Importing libraries

pip install dash plotly pandas pycountry pycountry-convert scikit-learn dash-ag-grid statsmodels

In [1]:
from dash import Dash, html, dcc, Output, Input, State
import plotly.express as px
import pandas as pd
import plotly.graph_objects as go
import pycountry
import pycountry_convert
from sklearn import linear_model
import dash_ag_grid as dag
from statsmodels.tsa.holtwinters import ExponentialSmoothing

Reading datasets

In [2]:
trend = pd.read_csv('worldriskindex-trend.csv')

In [3]:
countriesCleaned = pd.read_csv('cleanedCountries.csv')

In [4]:
# Remove feature normalized columns, not used for project
trend = trend.drop(list(trend.filter(regex='Norm')), axis=1)
trend.columns = trend.columns.str.replace("_Base", "") # Rename base variables for easier accessing and renaming

In [5]:
# Meta dataset just for renaming variables
meta = pd.read_excel('worldriskindex-meta.xlsx')[['Code', 'Variable']]
rename = dict(zip(meta['Code'], meta['Variable'])) # Dictionary for renaming columns

Defining functions, constants, and other variables needed for displaying

In [6]:
def convert_ISO3_Continent(ISO3):
    '''Helper function that takes ISO3 code and uses pycountry and pycountry convert functions to get continent names. 
    Used for standardizing continent names.'''
    try:
        ISO2 = pycountry.countries.get(alpha_3=ISO3).alpha_2
        code = pycountry_convert.country_alpha2_to_continent_code(ISO2)
        continent = pycountry_convert.convert_continent_code_to_continent_name(code)
        return continent
    except:
        return pd.NA

In [7]:
exposureSubCol = ["EI_0" + str(i+1) for i in range(7)] # Exposure subcolumns, these are the different types of disasters. Further subcolumns include strength of disaster.  

In [8]:
# Country statistics dataframe, used for forming an aggregate through ISO3 from which the information is displayed
stats = countriesCleaned
stats = stats.set_index('ISO3')
stats = stats.drop(['Country', 'Region'], axis=1)

In [9]:
def formAggregate(lowerBound):
    '''Forms an aggregate dataset from lowerBound to last year collected'''
    # Filtering to be within bounds
    aggregate = trend[trend['Year'] >= lowerBound]
    
    # Years 
    aggregate = aggregate.groupby(aggregate['ISO3.Code']).agg(
        Risk = ('W', 'mean'),
        Exposure = ('E', 'mean'),
        Vulnerability = ('V', 'mean'))
    
    # Add country and continent
    aggregate['Country'] = aggregate.index.map(lambda x: pycountry.countries.get(alpha_3=x).name)
    aggregate['Continent'] = aggregate.index.map(lambda x: convert_ISO3_Continent(x))
    
    # Add disaster columns
    disasterAggregate = trend.groupby(trend['ISO3.Code'])[exposureSubCol].mean()
    aggregate = aggregate.join(disasterAggregate)
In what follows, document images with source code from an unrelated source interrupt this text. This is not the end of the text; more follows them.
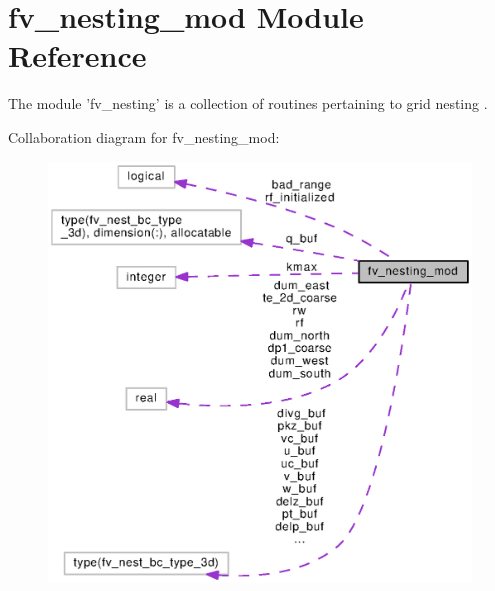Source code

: \section{fv\-\_\-nesting\-\_\-mod Module Reference}
\label{classfv__nesting__mod}


The module 'fv\-\_\-nesting' is a collection of routines pertaining to grid nesting \cite{harris2013two}.  




Collaboration diagram for fv\-\_\-nesting\-\_\-mod\-:
\nopagebreak
\begin{figure}[H]
\begin{center}
\leavevmode
\includegraphics[width=350pt]{classfv__nesting__mod__coll__graph}
\end{center}
\end{figure}
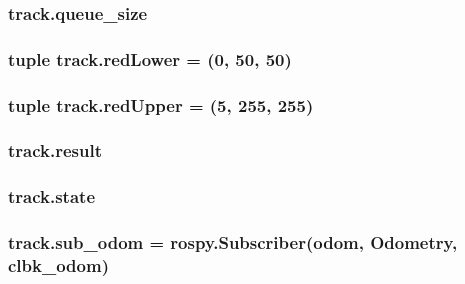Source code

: \subsubsection[{\texorpdfstring{queue\+\_\+size}{queue_size}}]{\setlength{\rightskip}{0pt plus 5cm}track.\+queue\+\_\+size}\hypertarget{namespacetrack_a5a1cccbe6088028aaf5793b2c3f6e94a}{}\label{namespacetrack_a5a1cccbe6088028aaf5793b2c3f6e94a}
\subsubsection[{\texorpdfstring{red\+Lower}{redLower}}]{\setlength{\rightskip}{0pt plus 5cm}tuple track.\+red\+Lower = (0, 50, 50)}\hypertarget{namespacetrack_a760fae991a015aa4ee4c08fcaadeb576}{}\label{namespacetrack_a760fae991a015aa4ee4c08fcaadeb576}
\subsubsection[{\texorpdfstring{red\+Upper}{redUpper}}]{\setlength{\rightskip}{0pt plus 5cm}tuple track.\+red\+Upper = (5, 255, 255)}\hypertarget{namespacetrack_a1549403b0cb47b249afba9cdeca7ec16}{}\label{namespacetrack_a1549403b0cb47b249afba9cdeca7ec16}
\subsubsection[{\texorpdfstring{result}{result}}]{\setlength{\rightskip}{0pt plus 5cm}track.\+result}\hypertarget{namespacetrack_a029891d5b553b75642e169dde1d3fa2f}{}\label{namespacetrack_a029891d5b553b75642e169dde1d3fa2f}
\subsubsection[{\texorpdfstring{state}{state}}]{\setlength{\rightskip}{0pt plus 5cm}track.\+state}\hypertarget{namespacetrack_ad5613e9a1ce2fa3764d6bed0c696592b}{}\label{namespacetrack_ad5613e9a1ce2fa3764d6bed0c696592b}
\subsubsection[{\texorpdfstring{sub\+\_\+odom}{sub_odom}}]{\setlength{\rightskip}{0pt plus 5cm}track.\+sub\+\_\+odom = rospy.\+Subscriber(\textquotesingle{}odom\textquotesingle{}, Odometry, {\bf clbk\+\_\+odom})}\hypertarget{namespacetrack_af008e41d1a7c809d5ab05c44c21be95d}{}\label{namespacetrack_af008e41d1a7c809d5ab05c44c21be95d}

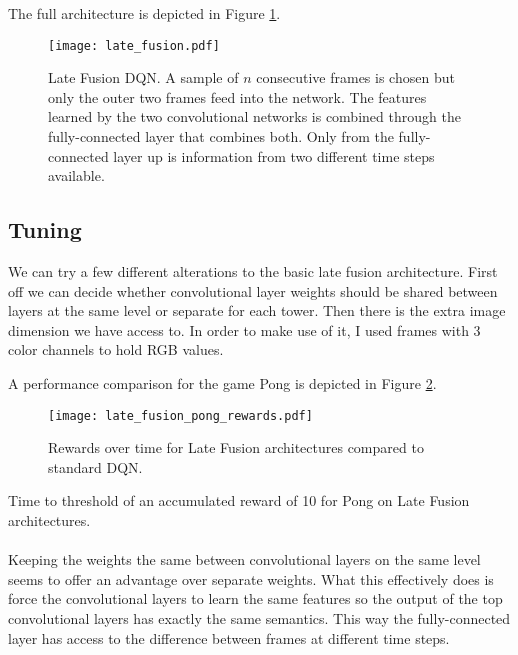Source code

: The full architecture is depicted in Figure \ref{fig:late_fusion}.

\begin{figure}[htpb]
  \centering
  \texttt{[image: late\_fusion.pdf]}
  \caption[Late Fusion]{
    Late Fusion DQN.
    A sample of $n$ consecutive frames is chosen
    but only the outer two frames
    feed into the network.
    The features learned by the two convolutional networks
    is combined through the fully-connected layer
    that combines both.
    Only from the fully-connected layer up
    is information from two different time steps available.
  }
  \label{fig:late_fusion}
\end{figure}

\subsection{Tuning}
\label{sub:late_fusion_tuning}
We can try a few different alterations to the basic late fusion architecture.
First off we can decide whether convolutional layer weights should be shared
between layers at the same level
or separate for each tower.
Then there is the extra image dimension we have access to.
In order to make use of it,
I used frames with 3 color channels
to hold RGB values.

A performance comparison for the game Pong is depicted in
Figure \ref{fig:late_fusion_pong_rewards}.

\begin{figure}[htpb]
  \centering
  \texttt{[image: late\_fusion\_pong\_rewards.pdf]}
  \caption[Late Fusion rewards over time]{
    Rewards over time for Late Fusion architectures
    compared to standard DQN.}
  \label{fig:late_fusion_pong_rewards}
\end{figure}

\begin{table}[htpb]
  \center
  \renewcommand{\arraystretch}{1.3}
  
  \caption[Late Fusion time to threshold]{
    Time to threshold
    of an accumulated reward of 10
    for Pong
    on Late Fusion architectures.
  }
\end{table}

\paragraph{}
Keeping the weights the same between convolutional layers on the same level
seems to offer an advantage over separate weights.
What this effectively does
is force the convolutional layers to learn the same features
so the output of the top convolutional layers
has exactly the same semantics.
This way the fully-connected layer has access
to the difference between frames at different time steps.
    # Add selected country stats
    aggregate = aggregate.join(stats)

    return aggregate

In [10]:
def generateMap(dataFrame):
    '''Generates a choropleth map using Dash's built-in function and country map.'''
    fullFig = px.choropleth(dataFrame, 
                            locations=dataFrame.index, # Uses ISO3 as index
                            color="Risk", # Displays risk 
                            hover_name="Country", # Displays country name when hovered over.
                            hover_data={'Population': True, # Displays additional statistics. 
                                        'Area (sq. mi.)': True, 
                                        'GDP ($ per capita)': True, 
                                        'Literacy (%)': True, 
                                        'Phones (per 1000)':True, 
                                        'Birthrate': True, 
                                        'Deathrate': True}, 
                            color_continuous_scale="Viridis") # Dash's built-in colour scale. 
    fullFig.update_layout(margin=dict(l=0,r=0,t=0,b=0)) # Remove margins from map, allows larger display.
    return fullFig

In [11]:
def generateExposureInd(ISO, dataFrame):
    '''Generates exposure indicator for the selected country from the given aggregate dataset'''
    continent = dataFrame['Continent'][ISO]
    continentDf = dataFrame.loc[dataFrame['Continent'] == continent,:] # dataframe of all countries in the continent
    maxExposure = continentDf['Exposure'].max() 
    iqrExposure = continentDf['Exposure'].quantile([0.25, 0.5, 0.75]) # IQR stored as key-value pairs. Why?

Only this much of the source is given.